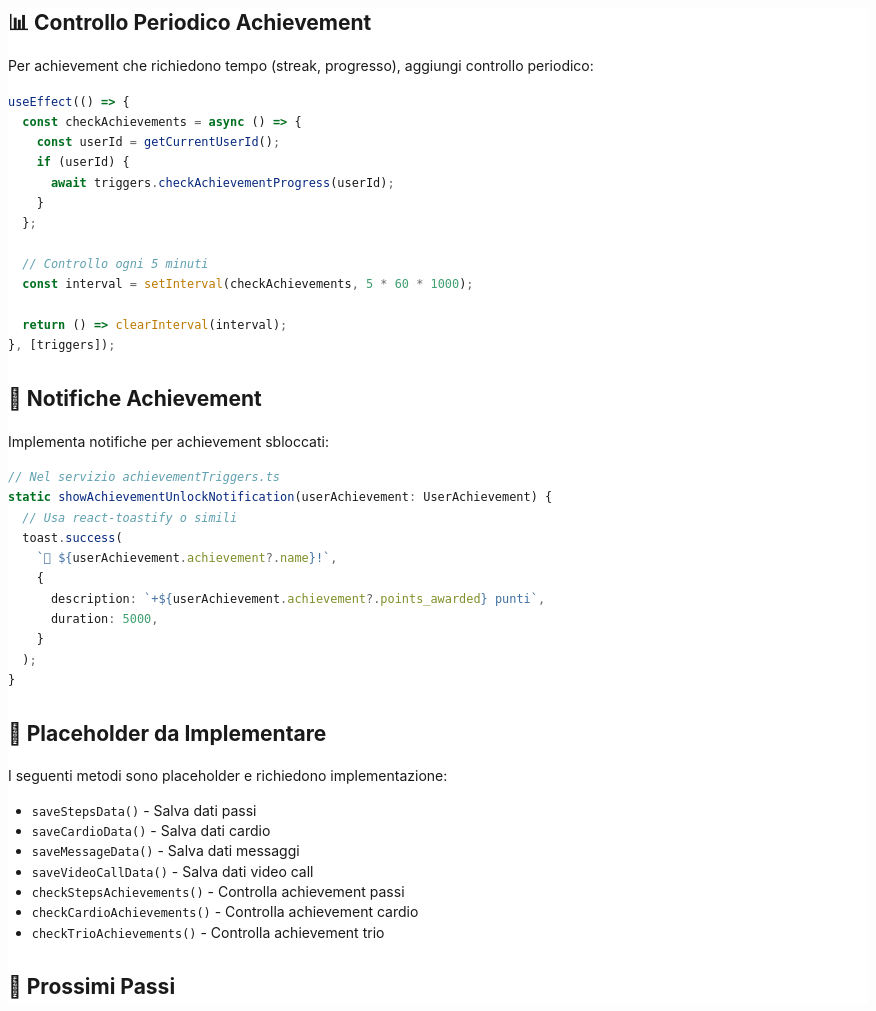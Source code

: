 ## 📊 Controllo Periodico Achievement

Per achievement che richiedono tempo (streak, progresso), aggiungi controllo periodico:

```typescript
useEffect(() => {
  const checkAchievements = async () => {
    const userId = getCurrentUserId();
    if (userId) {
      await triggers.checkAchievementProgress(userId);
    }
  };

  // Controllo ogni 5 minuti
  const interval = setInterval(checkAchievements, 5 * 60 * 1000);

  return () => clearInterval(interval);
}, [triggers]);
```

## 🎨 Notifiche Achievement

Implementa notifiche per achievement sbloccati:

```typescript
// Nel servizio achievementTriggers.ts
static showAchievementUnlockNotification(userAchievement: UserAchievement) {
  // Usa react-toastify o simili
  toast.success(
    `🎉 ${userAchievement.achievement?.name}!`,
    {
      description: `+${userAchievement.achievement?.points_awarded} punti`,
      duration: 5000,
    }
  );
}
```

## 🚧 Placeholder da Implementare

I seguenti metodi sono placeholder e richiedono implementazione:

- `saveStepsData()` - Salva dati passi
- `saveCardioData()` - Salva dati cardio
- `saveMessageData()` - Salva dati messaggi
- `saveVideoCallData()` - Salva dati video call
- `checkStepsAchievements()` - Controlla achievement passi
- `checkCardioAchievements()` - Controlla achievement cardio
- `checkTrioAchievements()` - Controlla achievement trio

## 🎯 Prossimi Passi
--- --- ---
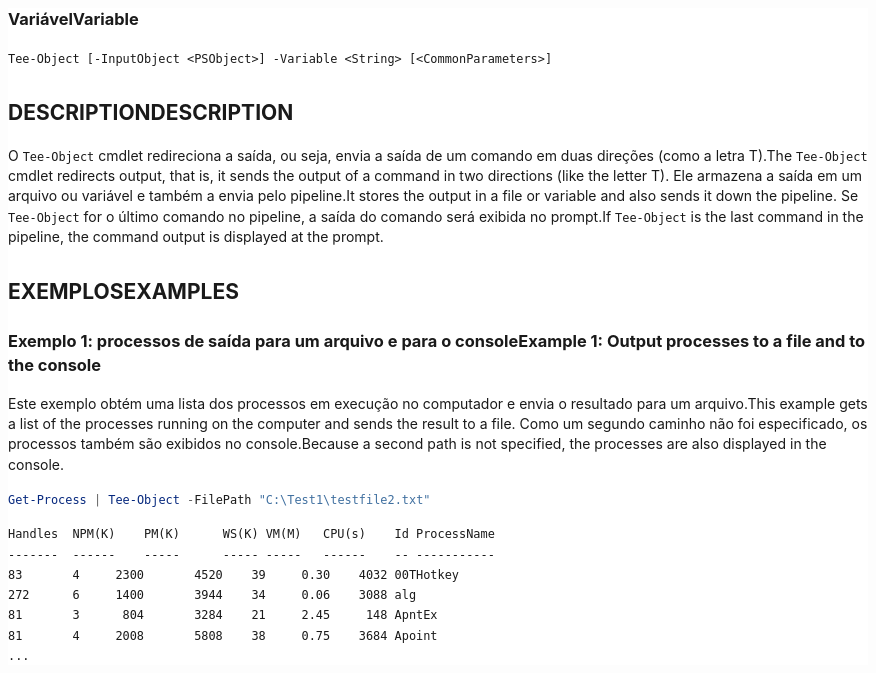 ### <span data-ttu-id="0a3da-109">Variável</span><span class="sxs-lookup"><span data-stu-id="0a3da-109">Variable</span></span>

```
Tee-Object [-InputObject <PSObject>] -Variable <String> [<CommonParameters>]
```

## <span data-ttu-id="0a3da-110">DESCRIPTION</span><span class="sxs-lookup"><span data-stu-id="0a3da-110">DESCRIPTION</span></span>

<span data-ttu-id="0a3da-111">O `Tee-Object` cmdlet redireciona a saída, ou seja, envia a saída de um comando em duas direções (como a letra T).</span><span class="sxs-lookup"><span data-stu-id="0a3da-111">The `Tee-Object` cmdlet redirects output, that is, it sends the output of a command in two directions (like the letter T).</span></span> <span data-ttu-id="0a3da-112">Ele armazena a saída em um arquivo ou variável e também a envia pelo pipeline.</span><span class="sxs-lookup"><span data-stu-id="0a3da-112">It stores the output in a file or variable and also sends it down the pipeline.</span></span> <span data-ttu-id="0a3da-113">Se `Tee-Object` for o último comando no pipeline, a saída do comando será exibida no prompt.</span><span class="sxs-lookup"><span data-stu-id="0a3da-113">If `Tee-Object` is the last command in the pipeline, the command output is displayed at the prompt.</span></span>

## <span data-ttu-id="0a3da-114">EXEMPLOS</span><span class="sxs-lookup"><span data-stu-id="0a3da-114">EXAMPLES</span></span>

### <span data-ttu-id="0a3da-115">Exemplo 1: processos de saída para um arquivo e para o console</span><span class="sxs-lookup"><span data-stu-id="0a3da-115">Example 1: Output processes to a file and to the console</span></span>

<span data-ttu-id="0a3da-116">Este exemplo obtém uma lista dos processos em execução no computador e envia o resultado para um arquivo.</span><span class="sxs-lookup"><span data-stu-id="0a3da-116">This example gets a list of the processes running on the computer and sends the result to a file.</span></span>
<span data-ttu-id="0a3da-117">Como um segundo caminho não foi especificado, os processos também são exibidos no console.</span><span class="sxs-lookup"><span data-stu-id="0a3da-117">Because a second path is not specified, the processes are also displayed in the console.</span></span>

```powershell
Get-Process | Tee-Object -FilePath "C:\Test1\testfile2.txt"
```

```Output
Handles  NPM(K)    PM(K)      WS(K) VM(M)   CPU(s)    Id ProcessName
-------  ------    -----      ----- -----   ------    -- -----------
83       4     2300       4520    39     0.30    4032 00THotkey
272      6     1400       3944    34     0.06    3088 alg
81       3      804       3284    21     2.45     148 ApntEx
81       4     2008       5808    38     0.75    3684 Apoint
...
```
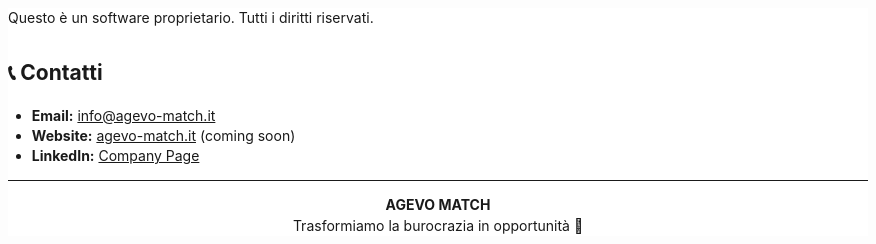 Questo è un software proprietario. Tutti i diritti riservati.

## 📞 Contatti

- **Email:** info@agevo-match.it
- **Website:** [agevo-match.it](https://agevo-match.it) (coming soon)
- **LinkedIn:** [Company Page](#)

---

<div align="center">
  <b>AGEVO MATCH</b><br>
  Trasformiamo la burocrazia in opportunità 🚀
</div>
--- --- ---
Only a number is wanted here: the count of lines above that contain the word "cardio".

2